## PROBLEM STATEMENT
Write out again, word for word, the lines below from the line that holds "client = Client()" through the line that holds "Problema: O erro", omitting pictures.

Pictures paired with source code:
□ □ □ □ □ □ □

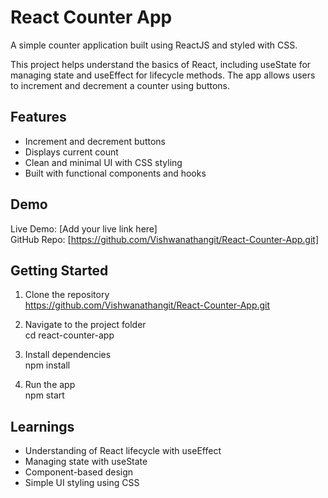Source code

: # React Counter App

A simple counter application built using ReactJS and styled with CSS.

This project helps understand the basics of React, including useState for managing state and useEffect for lifecycle methods. The app allows users to increment and decrement a counter using buttons.

## Features

- Increment and decrement buttons
- Displays current count
- Clean and minimal UI with CSS styling
- Built with functional components and hooks

## Demo

Live Demo: [Add your live link here]  
GitHub Repo: [https://github.com/Vishwanathangit/React-Counter-App.git]

## Getting Started

1. Clone the repository  
   https://github.com/Vishwanathangit/React-Counter-App.git

2. Navigate to the project folder  
   cd react-counter-app

3. Install dependencies  
   npm install

4. Run the app  
   npm start

## Learnings

- Understanding of React lifecycle with useEffect
- Managing state with useState
- Component-based design
- Simple UI styling using CSS
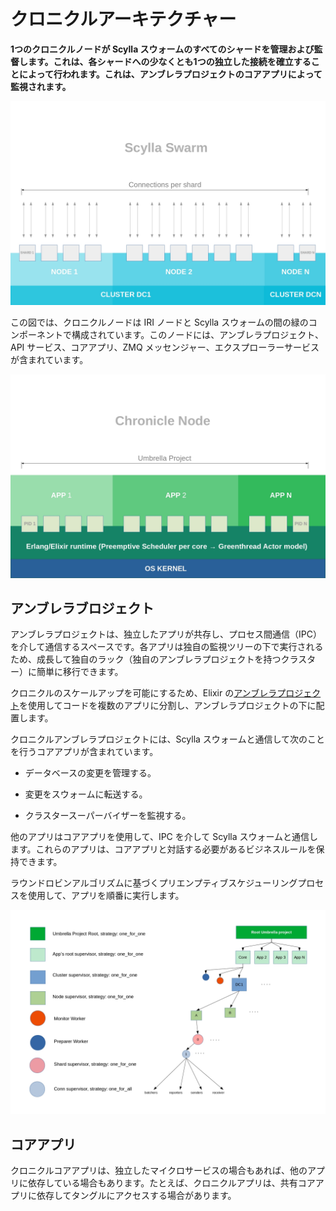# クロニクルアーキテクチャー
<!-- # Chronicle architecture -->

**1つのクロニクルノードが Scylla スウォームのすべてのシャードを管理および監督します。これは、各シャードへの少なくとも1つの独立した接続を確立することによって行われます。これは、アンブレラプロジェクトのコアアプリによって監視されます。**
<!-- **One Chronicle node manages and supervises all the shards in a Scylla swarm. It does this by establishing at least one independent connection to each shard, which is supervised by the core app in the umbrella project.** -->

![Scylla swarm](../images/scylla-swarm.jpg)

この図では、クロニクルノードは IRI ノードと Scylla スウォームの間の緑のコンポーネントで構成されています。このノードには、アンブレラプロジェクト、API サービス、コアアプリ、ZMQ メッセンジャー、エクスプローラーサービスが含まれています。
<!-- In this diagram, the Chronicle node consists of the green components between the IRI node and the Scylla swarm. The node contains the umbrella project, API services, the core app, the ZMQ messenger, and the explorer service. -->

![Chronicle node architecture](../images/chronicle-node.jpg)

## アンブレラブロジェクト
<!-- ## Umbrella project -->

アンブレラプロジェクトは、独立したアプリが共存し、プロセス間通信（IPC）を介して通信するスペースです。各アプリは独自の監視ツリーの下で実行されるため、成長して独自のラック（独自のアンブレラプロジェクトを持つクラスター）に簡単に移行できます。
<!-- An Umbrella project is a space where independent apps coexist and communicate through Inter-Process Communication (IPC). Each app runs under its own supervision tree, which allows it to grow and easily migrate to its own rack (a cluster with its own umbrella project). -->

クロニクルのスケールアップを可能にするため、Elixir の[アンブレラプロジェクト](https://elixir-lang.org/getting-started/mix-otp/dependencies-and-umbrella-projects.html#umbrella-projects)を使用してコードを複数のアプリに分割し、アンブレラプロジェクトの下に配置します。
<!-- To allow Chronicle to scale up, it uses Elixir [umbrella projects](https://elixir-lang.org/getting-started/mix-otp/dependencies-and-umbrella-projects.html#umbrella-projects) to split code into multiple apps and arrange them under an umbrella project. -->

クロニクルアンブレラプロジェクトには、Scylla スウォームと通信して次のことを行うコアアプリが含まれています。
<!-- The Chronicle umbrella project includes a core app that communicates with the Scylla swarm to do the following: -->

- データベースの変更を管理する。
<!-- - Manage database changes -->
- 変更をスウォームに転送する。
<!-- - Forward the changes to the swarm -->
- クラスタースーパーバイザーを監視する。
<!-- - Monitor cluster supervisors -->

他のアプリはコアアプリを使用して、IPC を介して Scylla スウォームと通信します。これらのアプリは、コアアプリと対話する必要があるビジネスルールを保持できます。
<!-- Other apps use the core app to communicate with the Scylla swarm through IPC. These apps can hold the business rules that need to interact with the core app. -->

ラウンドロビンアルゴリズムに基づくプリエンプティブスケジューリングプロセスを使用して、アプリを順番に実行します。
<!-- Apps take turns to run by using a preemptive scheduling process that's based on a round-robin algorithm. -->

![Umbrella project](../images/umbrella-project.png)

## コアアプリ
<!-- ## Core app -->

クロニクルコアアプリは、独立したマイクロサービスの場合もあれば、他のアプリに依存している場合もあります。たとえば、クロニクルアプリは、共有コアアプリに依存してタングルにアクセスする場合があります。
<!-- The Chronicle core app may be an independent microservice or it may be dependent on other apps. For example, a Chronicle app may depend on the shared core app to access the Tangle. -->
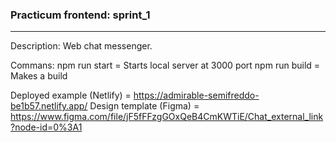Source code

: ### Practicum frontend: sprint_1

<hr/>
Description: Web chat messenger.

Commans:
npm run start = Starts local server at 3000 port
npm run build = Makes a build

Deployed example (Netlify) = https://admirable-semifreddo-be1b57.netlify.app/
Design template (Figma) = https://www.figma.com/file/jF5fFFzgGOxQeB4CmKWTiE/Chat_external_link?node-id=0%3A1
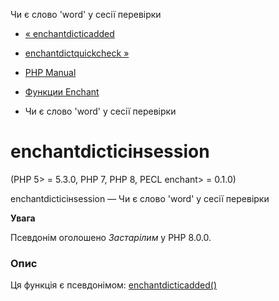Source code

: Чи є слово 'word' у сесії перевірки

-   [« enchantdictісadded](function.enchant-dict-is-added.html)
    
-   [enchantdictquickcheck »](function.enchant-dict-quick-check.html)
    
-   [PHP Manual](index.html)
    
-   [Функции Enchant](ref.enchant.html)
    
-   Чи є слово 'word' у сесії перевірки
    

# enchantdictісінsession

(PHP 5> = 5.3.0, PHP 7, PHP 8, PECL enchant> = 0.1.0)

enchantdictісінsession — Чи є слово 'word' у сесії перевірки

**Увага**

Псевдонім оголошено *Застарілим* у PHP 8.0.0.

### Опис

Ця функція є псевдонімом: [enchantdictісadded()](function.enchant-dict-is-added.html)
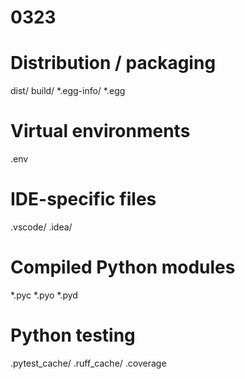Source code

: # 0323
# Distribution / packaging
dist/
build/
*.egg-info/
*.egg

# Virtual environments
.env

# IDE-specific files
.vscode/
.idea/

# Compiled Python modules
*.pyc
*.pyo
*.pyd

# Python testing
.pytest_cache/
.ruff_cache/
.coverage
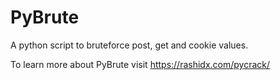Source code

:# PyBrute
A python script to bruteforce post, get and cookie values.

To learn more about PyBrute visit https://rashidx.com/pycrack/
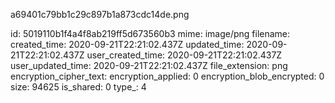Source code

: a69401c79bb1c29c897b1a873cdc14de.png

id: 5019110b1f4a4f8ab219ff5d673560b3
mime: image/png
filename: 
created_time: 2020-09-21T22:21:02.437Z
updated_time: 2020-09-21T22:21:02.437Z
user_created_time: 2020-09-21T22:21:02.437Z
user_updated_time: 2020-09-21T22:21:02.437Z
file_extension: png
encryption_cipher_text: 
encryption_applied: 0
encryption_blob_encrypted: 0
size: 94625
is_shared: 0
type_: 4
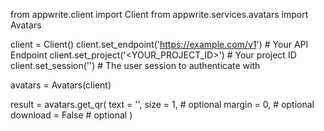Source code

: from appwrite.client import Client
from appwrite.services.avatars import Avatars

client = Client()
client.set_endpoint('https://example.com/v1') # Your API Endpoint
client.set_project('<YOUR_PROJECT_ID>') # Your project ID
client.set_session('') # The user session to authenticate with

avatars = Avatars(client)

result = avatars.get_qr(
    text = '<TEXT>',
    size = 1, # optional
    margin = 0, # optional
    download = False # optional
)
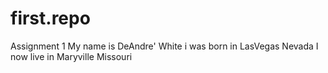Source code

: # first.repo
Assignment 1
My name is DeAndre' White i was born in LasVegas Nevada
I now live in Maryville Missouri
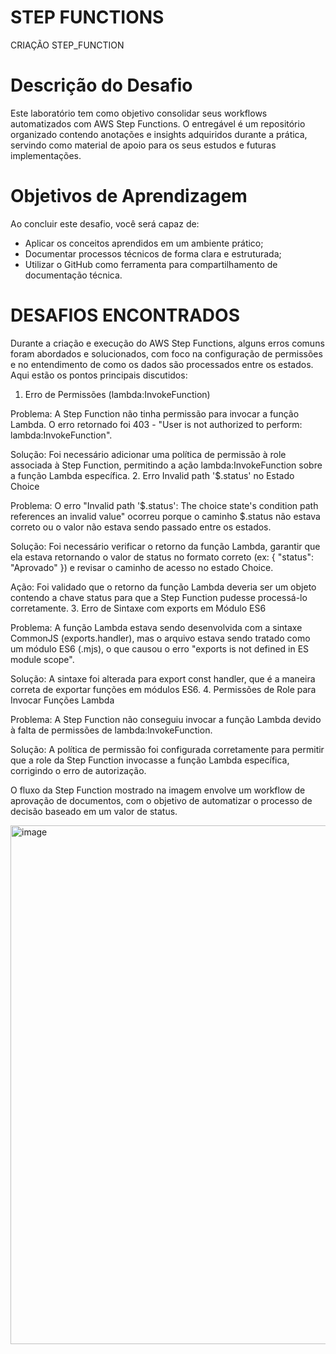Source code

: # STEP FUNCTIONS
CRIAÇÃO STEP_FUNCTION

# Descrição do Desafio

Este laboratório tem como objetivo consolidar seus workflows automatizados com AWS Step Functions. O entregável é um repositório organizado contendo anotações e insights adquiridos durante a prática, servindo como material de apoio para os seus estudos e futuras implementações.

# Objetivos de Aprendizagem 

Ao concluir este desafio, você será capaz de: 
* Aplicar os conceitos aprendidos em um ambiente prático; 
* Documentar processos técnicos de forma clara e estruturada;
* Utilizar o GitHub como ferramenta para compartilhamento de documentação técnica.

# DESAFIOS ENCONTRADOS

Durante a criação e execução do AWS Step Functions, alguns erros comuns foram abordados e solucionados, com foco na configuração de permissões e no entendimento de como os dados são processados entre os estados. Aqui estão os pontos principais discutidos:
1. Erro de Permissões (lambda:InvokeFunction)

Problema: A Step Function não tinha permissão para invocar a função Lambda. O erro retornado foi 403 - "User is not authorized to perform: lambda:InvokeFunction".

Solução: Foi necessário adicionar uma política de permissão à role associada à Step Function, permitindo a ação lambda:InvokeFunction sobre a função Lambda específica.
2. Erro Invalid path '$.status' no Estado Choice

Problema: O erro "Invalid path '$.status': The choice state's condition path references an invalid value" ocorreu porque o caminho $.status não estava correto ou o valor não estava sendo passado entre os estados.

Solução: Foi necessário verificar o retorno da função Lambda, garantir que ela estava retornando o valor de status no formato correto (ex: { "status": "Aprovado" }) e revisar o caminho de acesso no estado Choice.

Ação: Foi validado que o retorno da função Lambda deveria ser um objeto contendo a chave status para que a Step Function pudesse processá-lo corretamente.
3. Erro de Sintaxe com exports em Módulo ES6

Problema: A função Lambda estava sendo desenvolvida com a sintaxe CommonJS (exports.handler), mas o arquivo estava sendo tratado como um módulo ES6 (.mjs), o que causou o erro "exports is not defined in ES module scope".

Solução: A sintaxe foi alterada para export const handler, que é a maneira correta de exportar funções em módulos ES6.
4. Permissões de Role para Invocar Funções Lambda

Problema: A Step Function não conseguiu invocar a função Lambda devido à falta de permissões de lambda:InvokeFunction.

Solução: A política de permissão foi configurada corretamente para permitir que a role da Step Function invocasse a função Lambda específica, corrigindo o erro de autorização. 

O fluxo da Step Function mostrado na imagem envolve um workflow de aprovação de documentos, com o objetivo de automatizar o processo de decisão baseado em um valor de status.

<img width="1788" height="830" alt="image" src="https://github.com/user-attachments/assets/e4a7f237-b2be-418d-99d7-e8288d6bd73c" />


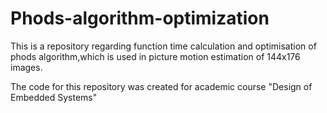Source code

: # Phods-algorithm-optimization

This is a repository regarding function time calculation and optimisation of phods algorithm,which is used in picture motion estimation of 144x176 images.

The code for this repository was created for academic course "Design of Embedded Systems"
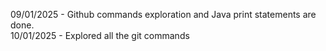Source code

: 09/01/2025 - Github commands exploration and Java print statements are done.<br>
10/01/2025 - Explored all the git commands

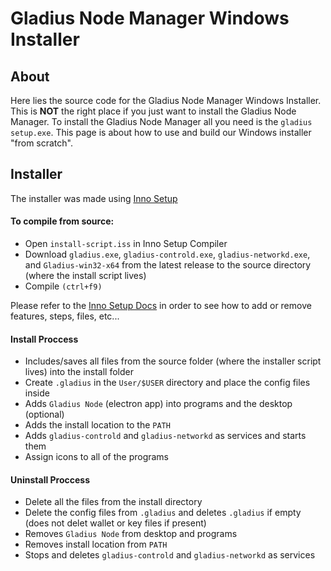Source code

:# Gladius Node Manager Windows Installer 

## About
Here lies the source code for the Gladius Node Manager Windows Installer. This is **NOT** the right place if you just want to install the Gladius Node Manager. To install the Gladius Node Manager all you need is the `gladius setup.exe`. This page is about how to use and build our Windows installer "from scratch".

## Installer
The installer was made using [Inno Setup](http://www.jrsoftware.org/isinfo.php)

#### To compile from source:
- Open `install-script.iss` in Inno Setup Compiler
- Download `gladius.exe`, `gladius-controld.exe`, `gladius-networkd.exe`, and `Gladius-win32-x64` from the latest release to the source directory (where the install script lives)
- Compile `(ctrl+f9)`

Please refer to the [Inno Setup Docs](http://www.jrsoftware.org/ishelp/) in order to see how to add or remove features, steps, files, etc...

#### Install Proccess
- Includes/saves all files from the source folder (where the installer script lives) into the install folder
- Create `.gladius` in the `User/$USER` directory and place the config files inside
- Adds `Gladius Node` (electron app) into programs and the desktop (optional)
- Adds the install location to the `PATH`
- Adds `gladius-controld` and `gladius-networkd` as services and starts them
- Assign icons to all of the programs

#### Uninstall Proccess
- Delete all the files from the install directory
- Delete the config files from `.gladius` and deletes `.gladius` if empty (does not delet wallet or key files if present)
- Removes `Gladius Node` from desktop and programs
- Removes install location from `PATH`
- Stops and deletes `gladius-controld` and `gladius-networkd` as services
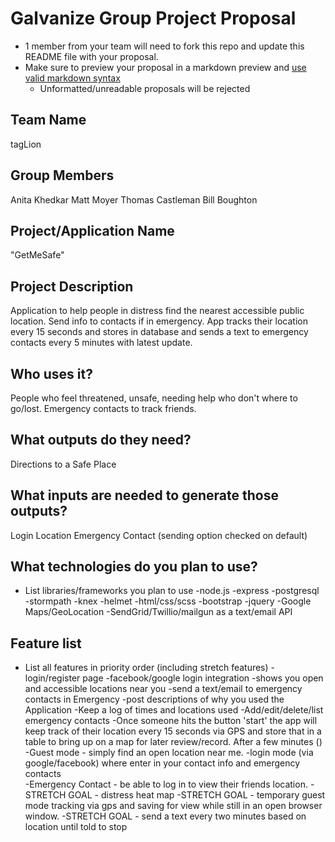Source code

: # Galvanize Group Project Proposal

* 1 member from your team will need to fork this repo and update this README file with your proposal.
* Make sure to preview your proposal in a markdown preview and [use valid markdown syntax](https://help.github.com/articles/basic-writing-and-formatting-syntax/)
  * Unformatted/unreadable proposals will be rejected

## Team Name
tagLion

## Group Members
Anita Khedkar
Matt Moyer
Thomas Castleman
Bill Boughton

## Project/Application Name
"GetMeSafe"

## Project Description
Application to help people in distress find the nearest accessible public location.  Send info to contacts if in emergency.  App tracks their location every 15 seconds and stores in database and sends a text to emergency contacts every 5 minutes with latest update.

## Who uses it?
People who feel threatened, unsafe, needing help who don't where to go/lost.  Emergency contacts to track friends.    

## What outputs do they need?
Directions to a Safe Place

## What inputs are needed to generate those outputs?
Login
Location
Emergency Contact (sending option checked on default)


## What technologies do you plan to use?
* List libraries/frameworks you plan to use
-node.js
-express
-postgresql
-stormpath
-knex
-helmet
-html/css/scss
-bootstrap
-jquery
-Google Maps/GeoLocation
-SendGrid/Twillio/mailgun as a text/email API




## Feature list
* List all features in priority order (including stretch features)
-login/register page
-facebook/google login integration
-shows you open and accessible locations near you
-send a text/email to emergency contacts in Emergency
-post descriptions of why you used the Application
-Keep a log of times and locations used
-Add/edit/delete/list emergency contacts
-Once someone hits the button 'start' the app will keep track of their location every 15 seconds via GPS and store that in a table to bring up on a map for later review/record. After a few minutes ()
-Guest mode - simply find an open location near me.
-login mode (via google/facebook) where enter in your contact info and emergency contacts  
-Emergency Contact - be able to log in to view their friends location.
-STRETCH GOAL - distress heat map
-STRETCH GOAL - temporary guest mode tracking via gps and saving for view while still in an open browser window. 
-STRETCH GOAL - send a text every two minutes based on location until told to stop
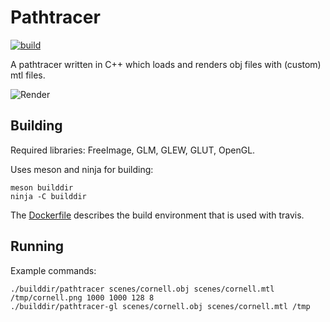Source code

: # Pathtracer

[![build](https://github.com/daoo/pathtracer/workflows/build/badge.svg)](https://github.com/daoo/pathtracer/actions?query=workflow%3Abuild)

A pathtracer written in C++ which loads and renders obj files with (custom) mtl files.

![Render](https://raw.github.com/daoo/pathtracer/master/resources/cornell_1080x1080_2048.png)

## Building

Required libraries: FreeImage, GLM, GLEW, GLUT, OpenGL.

Uses meson and ninja for building:

    meson builddir
    ninja -C builddir

The [Dockerfile](https://github.com/daoo/pathtracer/blob/master/Dockerfile)
describes the build environment that is used with travis.

## Running

Example commands:

    ./builddir/pathtracer scenes/cornell.obj scenes/cornell.mtl /tmp/cornell.png 1000 1000 128 8
    ./builddir/pathtracer-gl scenes/cornell.obj scenes/cornell.mtl /tmp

□ □ □ □ □ □ □

## YOUR RESPONSE
client = Client()
client.set_endpoint('https://example.com/v1') # Your API Endpoint
client.set_project('<YOUR_PROJECT_ID>') # Your project ID
client.set_session('') # The user session to authenticate with

avatars = Avatars(client)

result = avatars.get_qr(
    text = '<TEXT>',
    size = 1, # optional
    margin = 0, # optional
    download = False # optional
)
Source code

: # first.repo
Assignment 1
My name is DeAndre' White i was born in LasVegas Nevada
I now live in Maryville Missouri
Source code

: # STEP FUNCTIONS
CRIAÇÃO STEP_FUNCTION

# Descrição do Desafio

Este laboratório tem como objetivo consolidar seus workflows automatizados com AWS Step Functions. O entregável é um repositório organizado contendo anotações e insights adquiridos durante a prática, servindo como material de apoio para os seus estudos e futuras implementações.

# Objetivos de Aprendizagem 

Ao concluir este desafio, você será capaz de: 
* Aplicar os conceitos aprendidos em um ambiente prático; 
* Documentar processos técnicos de forma clara e estruturada;
* Utilizar o GitHub como ferramenta para compartilhamento de documentação técnica.

# DESAFIOS ENCONTRADOS

Durante a criação e execução do AWS Step Functions, alguns erros comuns foram abordados e solucionados, com foco na configuração de permissões e no entendimento de como os dados são processados entre os estados. Aqui estão os pontos principais discutidos:
1. Erro de Permissões (lambda:InvokeFunction)

Problema: A Step Function não tinha permissão para invocar a função Lambda. O erro retornado foi 403 - "User is not authorized to perform: lambda:InvokeFunction".

Solução: Foi necessário adicionar uma política de permissão à role associada à Step Function, permitindo a ação lambda:InvokeFunction sobre a função Lambda específica.
2. Erro Invalid path '$.status' no Estado Choice

Problema: O erro "Invalid path '$.status': The choice state's condition path references an invalid value" ocorreu porque o caminho $.status não estava correto ou o valor não estava sendo passado entre os estados.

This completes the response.